/LibreCuda

Primary LanguageCMIT LicenseMIT

LibreCUDA

LibreCUDA is a project aimed at replacing the CUDA driver API to enable launching CUDA code on Nvidia GPUs without relying on the proprietary CUDA runtime. It achieves this by communicating directly with the hardware via ioctls, (specifically what Nvidia's open-gpu-kernel-modules refer to as the rmapi), as well as QMD, Nvidia's MMIO command queue structure.
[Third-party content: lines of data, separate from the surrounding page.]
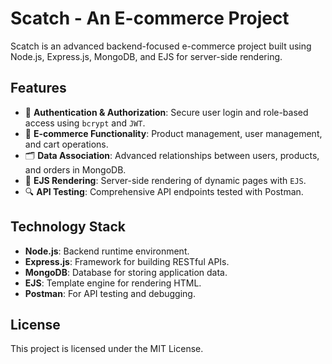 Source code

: # Scatch - An E-commerce Project

Scatch is an advanced backend-focused e-commerce project built using Node.js, Express.js, MongoDB, and EJS for server-side rendering.

## Features
- 🔐 **Authentication & Authorization**: Secure user login and role-based access using `bcrypt` and `JWT`.
- 🛒 **E-commerce Functionality**: Product management, user management, and cart operations.
- 🗂️ **Data Association**: Advanced relationships between users, products, and orders in MongoDB.
- 📜 **EJS Rendering**: Server-side rendering of dynamic pages with `EJS`.
- 🔍 **API Testing**: Comprehensive API endpoints tested with Postman.

## Technology Stack
- **Node.js**: Backend runtime environment.
- **Express.js**: Framework for building RESTful APIs.
- **MongoDB**: Database for storing application data.
- **EJS**: Template engine for rendering HTML.
- **Postman**: For API testing and debugging.

## License
This project is licensed under the MIT License.
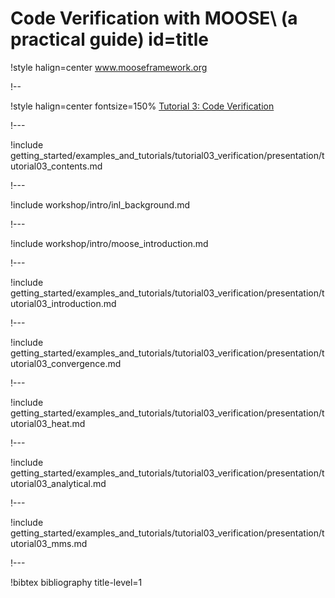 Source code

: # Code Verification with MOOSE\\ (a practical guide) id=title

!style halign=center
www.mooseframework.org

!--

!style halign=center fontsize=150%
[Tutorial 3: Code Verification](https://mooseframework.inl.gov/getting_started/examples_and_tutorials/tutorial03_verification)

!---

!include getting_started/examples_and_tutorials/tutorial03_verification/presentation/tutorial03_contents.md

!---

!include workshop/intro/inl_background.md

!---

!include workshop/intro/moose_introduction.md

!---

!include getting_started/examples_and_tutorials/tutorial03_verification/presentation/tutorial03_introduction.md

!---

!include getting_started/examples_and_tutorials/tutorial03_verification/presentation/tutorial03_convergence.md

!---

!include getting_started/examples_and_tutorials/tutorial03_verification/presentation/tutorial03_heat.md

!---

!include getting_started/examples_and_tutorials/tutorial03_verification/presentation/tutorial03_analytical.md

!---

!include getting_started/examples_and_tutorials/tutorial03_verification/presentation/tutorial03_mms.md

!---

!bibtex bibliography title-level=1
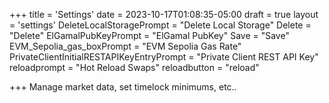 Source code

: +++
title = 'Settings'
date = 2023-10-17T01:08:35-05:00
draft = true
layout = 'settings'
DeleteLocalStoragePrompt = "Delete Local Storage"
Delete = "Delete"
ElGamalPubKeyPrompt = "ElGamal PubKey"
Save = "Save"
EVM_Sepolia_gas_boxPrompt = "EVM Sepolia Gas Rate"
PrivateClientInitialRESTAPIKeyEntryPrompt = "Private Client REST API Key"
reloadprompt = "Hot Reload Swaps"
reloadbutton = "reload"

+++
Manage market data, set timelock minimums, etc..
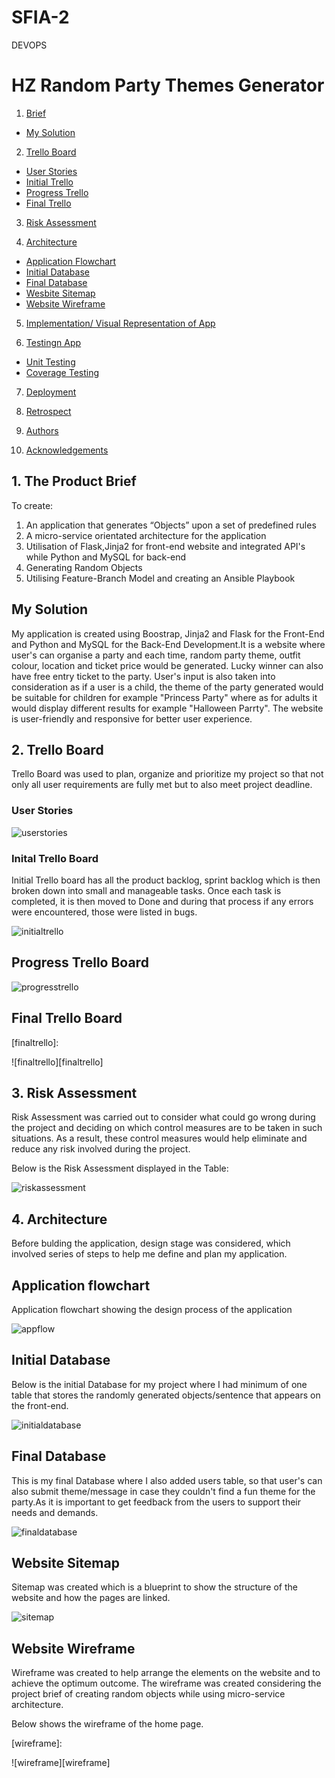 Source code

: # SFIA-2
DEVOPS

# HZ Random Party Themes Generator
1. [Brief](#brief)
  + [My Solution](#solution)
2. [Trello Board](#trello)
  + [User Stories](#userstories)
  + [Initial Trello](#initialtrello)
  + [Progress Trello](#progresstrello)
  + [Final Trello](#finaltrello)
3. [Risk Assessment](#riskassessment)

4. [Architecture](#architecture)
  + [Application Flowchart](#appflow)
  + [Initial Database](#initialdatabase)
  + [Final Database](#finaldatabase)
  + [Wesbite Sitemap](#sitemap)
  + [Website Wireframe](#wireframe)
  
5. [Implementation/ Visual Representation of App](#implementation)
  
6. [Testingn App](#testing)
  + [Unit Testing](#unittesting)
  + [Coverage Testing](#coveragetesting)
  
7. [Deployment](#deployment)

8. [Retrospect](#retrospect)

9. [Authors](#authors)

10. [Acknowledgements](#acknowledgements) 


<a name ="brief"></a>
## 1. The Product Brief
To create:
  1. An application that generates “Objects” upon a set of predefined rules
  2. A micro-service orientated architecture for the application
  3. Utilisation of Flask,Jinja2 for front-end website and integrated API's while Python and MySQL for back-end
  4. Generating Random Objects
  5. Utilising Feature-Branch Model and creating an Ansible Playbook

<a name ="solution"></a>
## My Solution
My application is created using Boostrap, Jinja2 and Flask for the Front-End and Python and MySQL for the Back-End Development.It is a website where user's can organise a party and each time, random party theme, outfit colour, location and ticket price would be generated. Lucky winner can also have free entry ticket to the party. User's input is also taken into consideration as if a user is a child, the theme of the party generated would be suitable for children for example "Princess Party" where as for adults it would display different results for example "Halloween Parrty". The website is user-friendly and responsive for better user experience.  

<a name ="trello"></a>
## 2. Trello Board
Trello Board was used to plan, organize and prioritize my project so that not only all user requirements are fully met but to also meet project deadline. 


<a name ="userstories"></a>
### User Stories

[userstories]: https://i.imgur.com/B7WRuif.png

![userstories][userstories]

<a name ="initialtrello"></a>
### Inital Trello Board
Initial Trello board has all the product backlog, sprint backlog which is then broken down into small and manageable tasks. Once each task is completed, it is then moved to Done and during that process if any errors were encountered, those were listed in bugs.

[initialtrello]: https://i.imgur.com/SZcPjPZ.png

![initialtrello][initialtrello]

<a name ="progresstrello"></a>
## Progress Trello Board

[progresstrello]: https://i.imgur.com/SV1Qasy.png

![progresstrello][progresstrello]


<a name ="finaltrello"></a>
## Final Trello Board

[finaltrello]: 

![finaltrello][finaltrello]


<a name ="riskassessment"></a>
## 3. Risk Assessment
Risk Assessment was carried out to consider what could go wrong during the project and deciding on which control measures are to be taken in such situations. As a result, these control measures would help eliminate and reduce any risk involved during the project.

Below is the Risk Assessment displayed in the Table:

[riskassessment]: https://i.imgur.com/ZLe0fMQ.png

![riskassessment][riskassessment]



<a name ="architecture"></a>
## 4. Architecture
Before bulding the application, design stage was considered, which involved series of steps to help me define and plan my application. 


<a name ="appflow"></a>
## Application flowchart
Application flowchart showing the design process of the application

[appflow]: https://i.imgur.com/VFU0qLT.jpg

![appflow][appflow]


<a name ="initialdatabase"></a>
## Initial Database
Below is the initial Database for my project where I had minimum of one table that stores the randomly generated objects/sentence that appears on the front-end. 

[initialdatabase]: https://i.imgur.com/gZMfgTu.png

![initialdatabase][initialdatabase]



<a name ="finaldatabase"></a>
## Final Database

This is my final Database where I also added users table, so that user's can also submit theme/message in case they couldn't find a fun theme for the party.As it is important to get feedback from the users to support their needs and demands.


[finaldatabase]: https://i.imgur.com/CZEOumu.png

![finaldatabase][finaldatabase]


<a name ="sitemap"></a>
## Website Sitemap
Sitemap was created which is a blueprint to show the structure of the website and how the pages are linked. 

[sitemap]: https://i.imgur.com/UaMzCeN.png

![sitemap][sitemap]

<a name ="wireframe"></a>
## Website Wireframe
Wireframe was created to help arrange the elements on the website and to achieve the optimum outcome. The wireframe was created considering the project brief of creating random objects while using micro-service architecture.

Below shows the wireframe of the home page.

[wireframe]: 

![wireframe][wireframe]
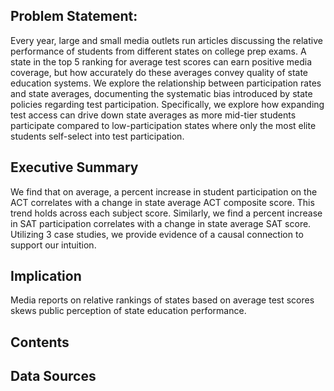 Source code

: 
## Problem Statement:

Every year, large and small media outlets run articles discussing the relative performance of students from different states on college prep exams. A state in the top 5 ranking for average test scores can earn positive media coverage, but how accurately do these averages convey quality of state education systems. We explore the relationship between participation rates and state averages, documenting the systematic bias introduced by state policies regarding test participation. Specifically, we explore how expanding test access can drive down state averages as more mid-tier students participate compared to low-participation states where only the most elite students self-select into test participation.

## Executive Summary

We find that on average, a percent increase in student participation on the ACT correlates with a change in state average ACT composite score. This trend holds across each subject score. Similarly, we find a percent increase in SAT participation correlates with a change in state average SAT score. Utilizing 3 case studies, we provide evidence of a causal connection to support our intuition. 


## Implication

Media reports on relative rankings of states based on average test scores skews public perception of state education performance.


## Contents




## Data Sources



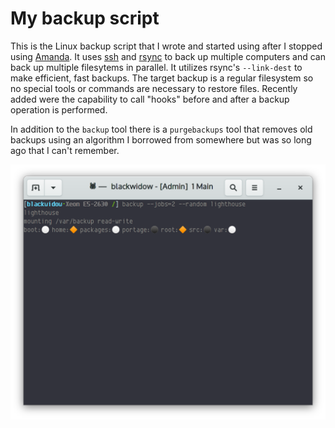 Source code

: # My backup script

This is the Linux backup script that I wrote and started using after I stopped
using [Amanda](https://github.com/zmanda/amanda).  It uses
[ssh](https://www.openssh.com/) and [rsync](https://rsync.samba.org/) to back
up multiple computers and can back up multiple filesytems in parallel. It
utilizes rsync's `--link-dest` to make efficient, fast backups. The target
backup is a regular filesystem so no special tools or commands are necessary to
restore files.  Recently added were the capability to call "hooks" before and
after a backup operation is performed.

In addition to the `backup` tool there is a `purgebackups` tool that removes
old backups using an algorithm I borrowed from somewhere but was so long ago
that I can't remember.

![demo](assets/demo.png)
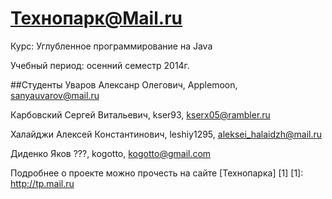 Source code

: Технопарк@Mail.ru
============
Курс: Углубленное программирование на Java

Учебный период: осенний семестр 2014г.

##Студенты
Уваров Алексанр Олегович, Applemoon, sanyauvarov@mail.ru

Карбовский Сергей Витальевич, kser93, kserx05@rambler.ru

Халайджи Алексей Константинович, leshiy1295, aleksei_halaidzh@mail.ru

Диденко Яков ???, kogotto, kogotto@gmail.com

Подробнее о проекте можно прочесть на сайте [Технопарка] [1]
[1]: http://tp.mail.ru
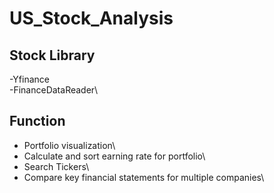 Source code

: # US_Stock_Analysis
## Stock Library
-Yfinance\
-FinanceDataReader\

## Function
- Portfolio visualization\
- Calculate and sort earning rate for portfolio\
- Search Tickers\
- Compare key financial statements for multiple companies\ 

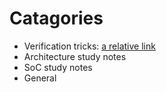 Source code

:# Catagories
 * Verification tricks: [a relative link](verification_tricks/uvm/seq_item_port.md)
 * Architecture study notes
 * SoC study notes
 * General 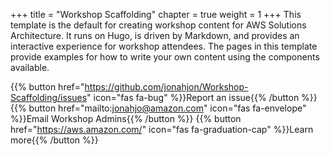 +++
title = "Workshop Scaffolding"
chapter = true
weight = 1
+++
This template is the default for creating workshop content for AWS Solutions Architecture. It runs on Hugo, is driven by Markdown, and provides an interactive experience for workshop attendees. The pages in this template provide examples for how to write your own content using the components available.

{{% button href="https://github.com/jonahjon/Workshop-Scaffolding/issues" icon="fas fa-bug" %}}Report an issue{{% /button %}}
{{% button href="mailto:jonahjo@amazon.com" icon="fas fa-envelope" %}}Email Workshop Admins{{% /button %}}
{{% button href="https://aws.amazon.com/" icon="fas fa-graduation-cap" %}}Learn more{{% /button %}}
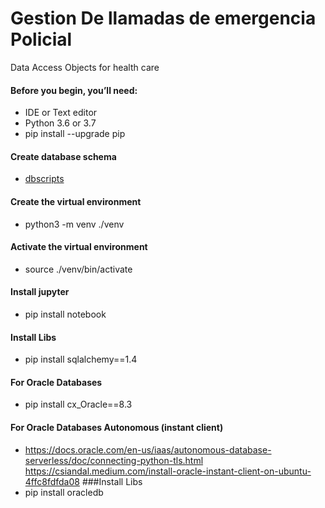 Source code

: # Gestion De llamadas de emergencia Policial
Data Access Objects for health care

#### Before you begin, you’ll need:
* IDE or Text editor 
* Python 3.6 or 3.7
* pip install --upgrade pip

#### Create database schema
* [dbscripts](dbscripts.sql)

#### Create the virtual environment
* python3 -m venv ./venv

#### Activate the virtual environment
* source ./venv/bin/activate

#### Install jupyter
* pip install notebook 

#### Install Libs
* pip install sqlalchemy==1.4

#### For Oracle Databases
* pip install cx_Oracle==8.3

#### For Oracle Databases Autonomous (instant client)
* https://docs.oracle.com/en-us/iaas/autonomous-database-serverless/doc/connecting-python-tls.html https://csiandal.medium.com/install-oracle-instant-client-on-ubuntu-4ffc8fdfda08
###Install Libs
* pip install oracledb

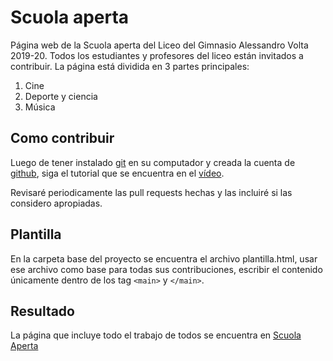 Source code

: # Scuola aperta 

Página web de la Scuola aperta del Liceo del Gimnasio Alessandro Volta 2019-20. Todos los estudiantes y profesores del liceo están invitados a contribuir.
La página está dividida en 3 partes principales:
1. Cine
2. Deporte y ciencia
3. Música

## Como contribuir

Luego de tener instalado [git](https://www.youtube.com/watch?v=4uqHRBzzsDE&list=PLyT4b578I7eEdhXLfHqzeWDstdf6xwP4Z) en su computador y creada la cuenta de [github](https://github.com/), siga el tutorial que se encuentra en el [vídeo](https://www.youtube.com/watch?v=XOlAGTYf-to&t=1s).

Revisaré periodicamente las pull requests hechas y las incluiré si las considero apropiadas.

## Plantilla

En la carpeta base del proyecto se encuentra el archivo plantilla.html, usar ese archivo como base para todas sus contribuciones, escribir el contenido únicamente dentro de
los tag `<main>` y `</main>`.

## Resultado

La página que incluye todo el trabajo de todos se encuentra en [Scuola Aperta](https://lalbricenov.github.io/scuolaAperta/)
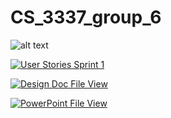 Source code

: # CS_3337_group_6
![alt text](https://www.silicon.co.uk/wp-content/uploads/2015/09/shutterstock_263822675.jpg)


[![User Stories Sprint 1](https://img.shields.io/badge/User%20Stories%20Sprint%201-Click%20Here%20to%20View-magenta.svg)](https://trello.com/b/NsIA4r5f/sprint-1)

[![Design Doc File View](https://img.shields.io/badge/Design%20Doc-Click%20Here%20to%20View-blue.svg)](https://docs.google.com/document/d/1Dr_1MZnL9rZPecDvHnS8ABgC-e1HvsKd/edit)

[![PowerPoint File View](https://img.shields.io/badge/Power%20Point%20Presentation-Click%20Here%20to%20View-orange.svg)]([https://docs.google.com/document/d/1Dr_1MZnL9rZPecDvHnS8ABgC-e1HvsKd/edit](https://csula-my.sharepoint.com/:p:/r/personal/ksanch183_calstatela_edu/Documents/group6Proposal.pptx?d=wfae219d55f694f218bf26f30ded1eb37&csf=1&web=1&e=pMQ3wl))


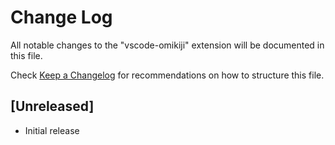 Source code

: # Change Log

All notable changes to the "vscode-omikiji" extension will be documented in this file.

Check [Keep a Changelog](http://keepachangelog.com/) for recommendations on how to structure this file.

## [Unreleased]

- Initial release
LibreCUDA is capable of uploading CUDA ELF binaries onto the GPU and launching them via the command queue.

Current features

  • Allocate and free gpu memory & map the memory to be accessible by the CPU
  • Capable of uploading CUDA ELF binaries to the GPU
  • Launches CUDA kernels via the command queue

Example

Below is an example demonstrating the usage of LibreCUDA:

int main() {
    libreCuInit(0);

    int device_count{};
    libreCuDeviceGetCount(&device_count);
    std::cout << "Device count: " + std::to_string(device_count) << std::endl;

    LibreCUdevice device{};
    libreCuDeviceGet(&device, 0);

    LibreCUcontext ctx{};
    libreCuCtxCreate_v2(&ctx, CU_CTX_SCHED_YIELD, device);

    LibreCUmodule module{};

    uint8_t *image;
    size_t n_bytes;
    {
        std::ifstream input("write_float.cubin", std::ios::binary);
        std::vector<uint8_t> bytes(
                (std::istreambuf_iterator<char>(input)),
                (std::istreambuf_iterator<char>()));
        input.close();
        image = new uint8_t[bytes.size()];
        memcpy(image, bytes.data(), bytes.size());
        n_bytes = bytes.size();
    }
    libreCuModuleLoadData(&module, image, n_bytes);

    uint32_t num_funcs{};
    libreCuModuleGetFunctionCount(&num_funcs, module);
    std::cout << "Num functions: " << num_funcs << std::endl;

    auto *functions = new LibreCUFunction[num_funcs];
    libreCuModuleEnumerateFunctions(functions, num_funcs, module);

    for (size_t i = 0; i < num_funcs; i++) {
        LibreCUFunction func = functions[i];
        const char *func_name{};
        libreCuFuncGetName(&func_name, func);
        std::cout << "  function \"" << func_name << "\"" << std::endl;
    }

    delete[] functions;

    LibreCUFunction func{};
    libreCuModuleGetFunction(&func, module, "write_float");

    LibreCUstream stream{};
    libreCuStreamCreate(&stream, 0);

    void *float_dst_va{};
    libreCuMemAlloc(&float_dst_va, sizeof(float), true);

    float float_value = 3.1415f;
    void *float_src_va{};
    libreCuMemAlloc(&float_src_va, sizeof(float), true);
    *(float *) (float_src_va) = float_value;

    std::cout << "Src value: " << float_value << std::endl;
    std::cout << "Dst value (pre exec): " << *(float *) (float_dst_va) << std::endl;

    void *params[] = {
            &float_dst_va, // dst
            &float_src_va // src
    };
    libreCuLaunchKernel(func,
                                   1, 1, 1,
                                   1, 1, 1,
                                   0,
                                   stream,
                                   params, sizeof(params) / sizeof(void *),
                                   nullptr
    );

    libreCuStreamCommence(stream);
    
    libreCuStreamAwait(stream);
    std::cout << "Dst value (post exec): " << *(float *) (float_dst_va) << std::endl;

    libreCuMemFree(float_dst_va);
    libreCuStreamDestroy(stream);
    libreCuModuleUnload(module);
    libreCuCtxDestroy(ctx);
    return 0;
}

Outputs:

Device count: 1
Num functions: 1
  function "write_float"
Src value: 3.1415
Dst value (pre exec): 0
Dst value (post exec): 3.1415

Project Status

The project is in its early stages and currently implements only rudimentary CUDA functions. It is not yet ready for production use.

Contributing

Contributions are welcome! Please submit issues and pull requests to help improve LibreCUDA.

License

This project is licensed under the MIT License.